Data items
+ + +

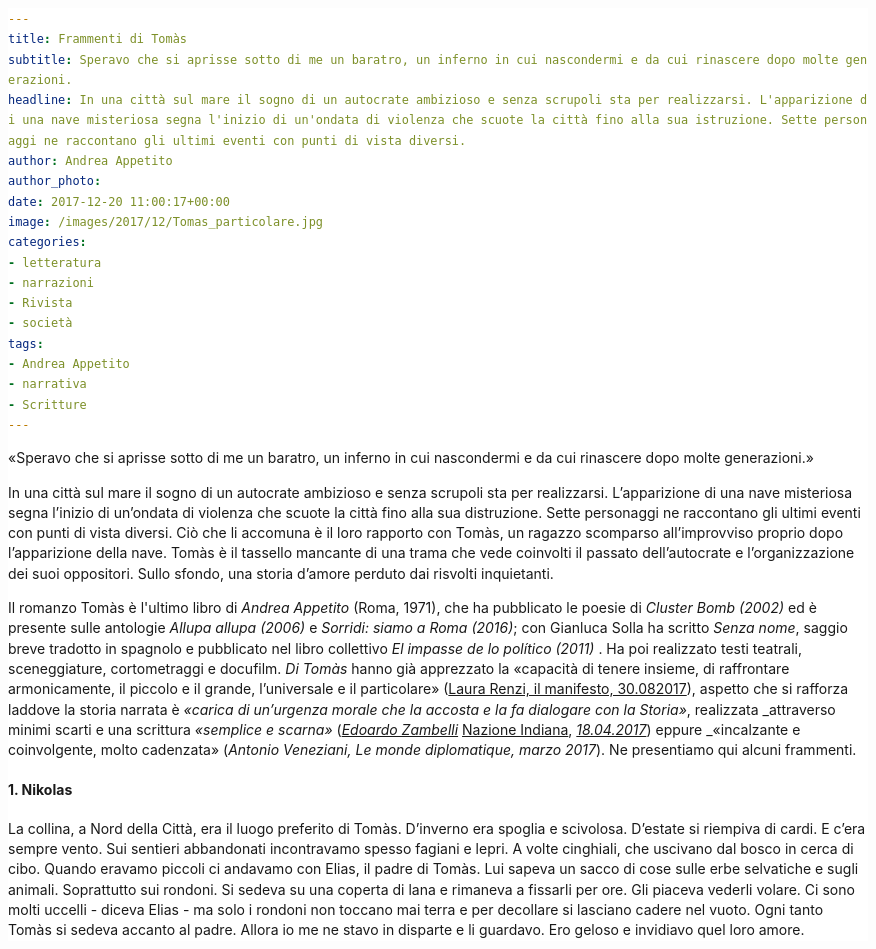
 ```yaml
---
title: Frammenti di Tomàs
subtitle: Speravo che si aprisse sotto di me un baratro, un inferno in cui nascondermi e da cui rinascere dopo molte generazioni. 
headline: In una città sul mare il sogno di un autocrate ambizioso e senza scrupoli sta per realizzarsi. L'apparizione di una nave misteriosa segna l'inizio di un'ondata di violenza che scuote la città fino alla sua istruzione. Sette personaggi ne raccontano gli ultimi eventi con punti di vista diversi.  
author: Andrea Appetito
author_photo: 
date: 2017-12-20 11:00:17+00:00
image: /images/2017/12/Tomas_particolare.jpg
categories:
- letteratura
- narrazioni
- Rivista
- società
tags:
- Andrea Appetito
- narrativa
- Scritture
---
```

 
«Speravo che si aprisse sotto di me un baratro, un inferno in cui nascondermi e da cui rinascere dopo molte generazioni.»

In una città sul mare il sogno di un autocrate ambizioso e senza scrupoli sta per realizzarsi. L’apparizione di una nave misteriosa segna l’inizio di un’ondata di violenza che scuote la città fino alla sua distruzione. Sette personaggi ne raccontano gli ultimi eventi con punti di vista diversi. Ciò che li accomuna è il loro rapporto con Tomàs, un ragazzo scomparso all’improvviso proprio dopo l’apparizione della nave. Tomàs è il tassello mancante di una trama che vede coinvolti il passato dell’autocrate e l’organizzazione dei suoi oppositori. Sullo sfondo, una storia d’amore perduto dai risvolti inquietanti.

Il romanzo Tomàs è l'ultimo libro di _Andrea Appetito_ (Roma, 1971), che ha pubblicato le poesie di _Cluster Bomb (2002)_ ed è presente sulle antologie _Allupa allupa (2006)_ e _Sorridi: siamo a Roma (2016)_; con Gianluca Solla ha scritto _Senza nome_, saggio breve tradotto in spagnolo e pubblicato nel libro collettivo  _El impasse de lo político (2011)_ . Ha poi realizzato testi teatrali, sceneggiature, cortometraggi e docufilm. _Di Tomàs_ hanno già apprezzato la «capacità di tenere insieme, di raffrontare armonicamente, il piccolo e il grande, l’universale e il particolare» ([Laura Renzi, il manifesto, 30.082017](https://ilmanifesto.it/tomas-luomo-dalle-mille-voci/)), aspetto che si rafforza laddove la storia narrata è _«carica di un’urgenza morale che la accosta e la fa dialogare con la Storia»_, realizzata _attraverso minimi scarti e una scrittura _«semplice e scarna»_ ([_Edoardo Zambelli_](https://www.nazioneindiana.com/2017/04/18/tomas/) [Nazione Indiana](https://www.nazioneindiana.com/2017/04/18/tomas/), [_18.04.2017_](https://www.nazioneindiana.com/2017/04/18/tomas/)) eppure _«incalzante e coinvolgente, molto cadenzata» (_Antonio Veneziani, Le monde diplomatique, marzo 2017_). Ne presentiamo qui alcuni frammenti.

#### 1. Nikolas

La collina, a Nord della Città, era il luogo preferito di Tomàs. D’inverno era spoglia e scivolosa. D’estate si riempiva di cardi. E c’era sempre vento. Sui sentieri abbandonati incontravamo spesso fagiani e lepri. A volte cinghiali, che uscivano dal bosco in cerca di cibo. Quando eravamo piccoli ci andavamo con Elias, il padre di Tomàs. Lui sapeva un sacco di cose sulle erbe selvatiche e sugli animali. Soprattutto sui rondoni. Si sedeva su una coperta di lana e rimaneva a fissarli per ore. Gli piaceva vederli volare. Ci sono molti uccelli - diceva Elias - ma solo i rondoni non toccano mai terra e per decollare si lasciano cadere nel vuoto. Ogni tanto Tomàs si sedeva accanto al padre. Allora io me ne stavo in disparte e li guardavo. Ero geloso e invidiavo quel loro amore.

+ + +

#### [Problem statement]
In your copy, reproduce the data above exactly and skip every picture.

#### [Answer to the problem]
 ```yaml
---
title: Frammenti di Tomàs
subtitle: Speravo che si aprisse sotto di me un baratro, un inferno in cui nascondermi e da cui rinascere dopo molte generazioni. 
headline: In una città sul mare il sogno di un autocrate ambizioso e senza scrupoli sta per realizzarsi. L'apparizione di una nave misteriosa segna l'inizio di un'ondata di violenza che scuote la città fino alla sua istruzione. Sette personaggi ne raccontano gli ultimi eventi con punti di vista diversi.  
author: Andrea Appetito
author_photo: 
date: 2017-12-20 11:00:17+00:00
image: /images/2017/12/Tomas_particolare.jpg
categories:
- letteratura
- narrazioni
- Rivista
- società
tags:
- Andrea Appetito
- narrativa
- Scritture
---
```

 
«Speravo che si aprisse sotto di me un baratro, un inferno in cui nascondermi e da cui rinascere dopo molte generazioni.»

In una città sul mare il sogno di un autocrate ambizioso e senza scrupoli sta per realizzarsi. L’apparizione di una nave misteriosa segna l’inizio di un’ondata di violenza che scuote la città fino alla sua distruzione. Sette personaggi ne raccontano gli ultimi eventi con punti di vista diversi. Ciò che li accomuna è il loro rapporto con Tomàs, un ragazzo scomparso all’improvviso proprio dopo l’apparizione della nave. Tomàs è il tassello mancante di una trama che vede coinvolti il passato dell’autocrate e l’organizzazione dei suoi oppositori. Sullo sfondo, una storia d’amore perduto dai risvolti inquietanti.

Il romanzo Tomàs è l'ultimo libro di _Andrea Appetito_ (Roma, 1971), che ha pubblicato le poesie di _Cluster Bomb (2002)_ ed è presente sulle antologie _Allupa allupa (2006)_ e _Sorridi: siamo a Roma (2016)_; con Gianluca Solla ha scritto _Senza nome_, saggio breve tradotto in spagnolo e pubblicato nel libro collettivo  _El impasse de lo político (2011)_ . Ha poi realizzato testi teatrali, sceneggiature, cortometraggi e docufilm. _Di Tomàs_ hanno già apprezzato la «capacità di tenere insieme, di raffrontare armonicamente, il piccolo e il grande, l’universale e il particolare» ([Laura Renzi, il manifesto, 30.082017](https://ilmanifesto.it/tomas-luomo-dalle-mille-voci/)), aspetto che si rafforza laddove la storia narrata è _«carica di un’urgenza morale che la accosta e la fa dialogare con la Storia»_, realizzata _attraverso minimi scarti e una scrittura _«semplice e scarna»_ ([_Edoardo Zambelli_](https://www.nazioneindiana.com/2017/04/18/tomas/) [Nazione Indiana](https://www.nazioneindiana.com/2017/04/18/tomas/), [_18.04.2017_](https://www.nazioneindiana.com/2017/04/18/tomas/)) eppure _«incalzante e coinvolgente, molto cadenzata» (_Antonio Veneziani, Le monde diplomatique, marzo 2017_). Ne presentiamo qui alcuni frammenti.

#### 1. Nikolas

La collina, a Nord della Città, era il luogo preferito di Tomàs. D’inverno era spoglia e scivolosa. D’estate si riempiva di cardi. E c’era sempre vento. Sui sentieri abbandonati incontravamo spesso fagiani e lepri. A volte cinghiali, che uscivano dal bosco in cerca di cibo. Quando eravamo piccoli ci andavamo con Elias, il padre di Tomàs. Lui sapeva un sacco di cose sulle erbe selvatiche e sugli animali. Soprattutto sui rondoni. Si sedeva su una coperta di lana e rimaneva a fissarli per ore. Gli piaceva vederli volare. Ci sono molti uccelli - diceva Elias - ma solo i rondoni non toccano mai terra e per decollare si lasciano cadere nel vuoto. Ogni tanto Tomàs si sedeva accanto al padre. Allora io me ne stavo in disparte e li guardavo. Ero geloso e invidiavo quel loro amore.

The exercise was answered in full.